Ceci étant, une de nos activités subsidiaires consiste en la gestion de véhicules d’investissement (Asset Management). À ce titre, nous gérons nos propres fonds, couvrant notamment les stratégies de hedge funds, private equity, private debt et real estate.
L’équipe Wealth Management est davantage orientée vers l’acquisition et la gestion de la fortune privée, tandis qu’au sein de l’équipe Asset Management, à laquelle j’appartiens, nous nous concentrons sur la conception, la structuration et la gestion de ces véhicules d’investissement, ainsi que sur leur suivi opérationnel (de l’exécution des décisions d’investissement jusqu’au reporting). Notre rôle est d’offrir à nos clients des solutions de diversification plus efficaces et moins coûteuses.
En somme, notre quotidien consiste principalement à assurer la conformité et la performance de nos stratégies d’investissement.
Vous avez été un acteur de la gestion d’actifs en Afrique et suivez quelque peu son évolution sur le continent. Quel regard portez-vous sur cette évolution ?
Personnellement, j’ai eu, en effet, la chance d’être acteur du secteur en Afrique. Il y a quelques années, on m’avait confié, en tant que consultant, la mise en place d’une société de gestion et d’intermédiation (SGI) au Sénégal. J’ai beaucoup travaillé sur la partie réglementation de marché, les questions stratégiques, la mise en place des procédures etc.…Je porte un regard assez optimiste sur l’évolution de la gestion d’actifs en Afrique même si j’admets que certaines contraintes persistent encore.
Quels sont les grands enjeux et défis de la gestion d’actifs dans un pays comme la Suisse ?
La Suisse occupe, en Europe, le 3eme rang de la gestion d’actifs après le Royaume Uni et la France. Ici l’enjeu c’est la consolidation voire l’augmentation de cette part de marché. L’industrie de l’Asset Management en Suisse demeure compétitif en termes de produits et de services. Elle continue de jouer un rôle prépondérant dans l’économie suisse surtout pour la prévoyance.
Et au niveau de la régulation ?
L’autorité de régulation joue pleinement son rôle de surveillant mais ce que je trouve très intéressant c’est l’autorégulation. Les acteurs du marché se sont accordés pour s’appliquer à eux-mêmes des normes qui renforcent la régulation et la transparence, et qui leur permettent d’être aux standards internationaux.

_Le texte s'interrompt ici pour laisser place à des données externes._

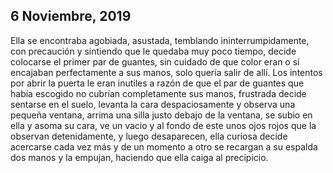 ## 6 Noviembre, 2019

Ella se encontraba agobiada, asustada, temblando ininterrumpidamente, con precaución y sintiendo que le quedaba muy poco tiempo, decide colocarse el primer par de guantes, sin cuidado de que color eran o sí encajaban perfectamente a sus manos, solo quería salir de allí. Los intentos por abrir la puerta le eran inutiles a razón de que el par de guantes que había escogido no cubrían completamente sus manos, frustrada decide sentarse en el suelo, levanta la cara despaciosamente y observa una pequeña ventana, arrima una silla justo debajo de la ventana, se subio en ella y asoma su cara, ve un vacio y al fondo de este unos ojos rojos que la observan detenidamente, y luego desaparecen, ella curiosa decide acercarse cada vez más y de un momento a otro se recargan a su espalda dos manos y la empujan, haciendo que ella caiga al precipicio.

Donc, en termes de régulation, à côté de l’autorité, l’Association Suisse des Asset Managers fait un travail énorme dans ce sens.
Vous, qui avez exercé dans le secteur en Afrique et qui travaillez aujourd’hui en Suisse, haut lieu de la finance internationale. A quoi attribuez-vous le retard de l’Afrique dans la gestion d’actifs ?
Les raisons sont diverses.
Il y a tout d’abord des contraintes réglementaires. Il existe un déficit de réglementation, autant sur les produits que sur les infrastructures de marché. Ceci entrave fortement le développement des actifs sous gestion.
L’infrastructure de marché est également assez faible pour pouvoir capter la demande des investisseurs, qui est plus en plus sophistiquée, avec des exigences de durabilité, d’impacts environnementaux etc. Peu de pays africains offrent une diversité de portefeuille sur ces thématiques.
La deuxième contrainte importante, c’est le cloisonnement du marché. Le marché de la zone UEMOA est par exemple limité à 14 pays. Il est hyper sollicité par les États et
laisse peu de marge de liquidité pour les entreprises pour leur développement.
Enfin il y a les contraintes liées à l’absence de transparence, à la volatilité des décisions de politiques économiques qui n’offrent pas un cadre approprié pour le développement des actifs sous gestion.
Peut-être faut-il également mieux adapter les produits de placement à la demande des investisseurs, qu’ils soient nationaux ou internationaux ?
En fait, c’est l’offre qui est réduite. Il existe sur certaines places boursières en Afrique des rentabilité conséquentes. Les taux d’intérêt servis en Afrique sont beaucoup plus importants qu’en Europe. Mais toujours le problème de liquidité et de sortie se poseront. Il y a également un souci de complexité opérationnelle qu’il faut résoudre.
Peut-on donc déduire, qu’en dehors de ces éléments à ajuster, l’Afrique reste compétitive ?
Oui l’Afrique est compétitive en termes de rendement, l’Afrique est également compétitive en termes de thématiques d’investissement.
En Europe par exemple, les investisseurs sont en demande de produits ESG et l’Afrique a la possibilité d’offrir ces produits. On a les ressources éoliennes, solaires pour développer de l’énergie propre et se positionner comme un pôle sur ces produits d’impact mais aussi de la décarbonisation. Il existe de nombreuses niches d’opportunités qu’il faut saisir.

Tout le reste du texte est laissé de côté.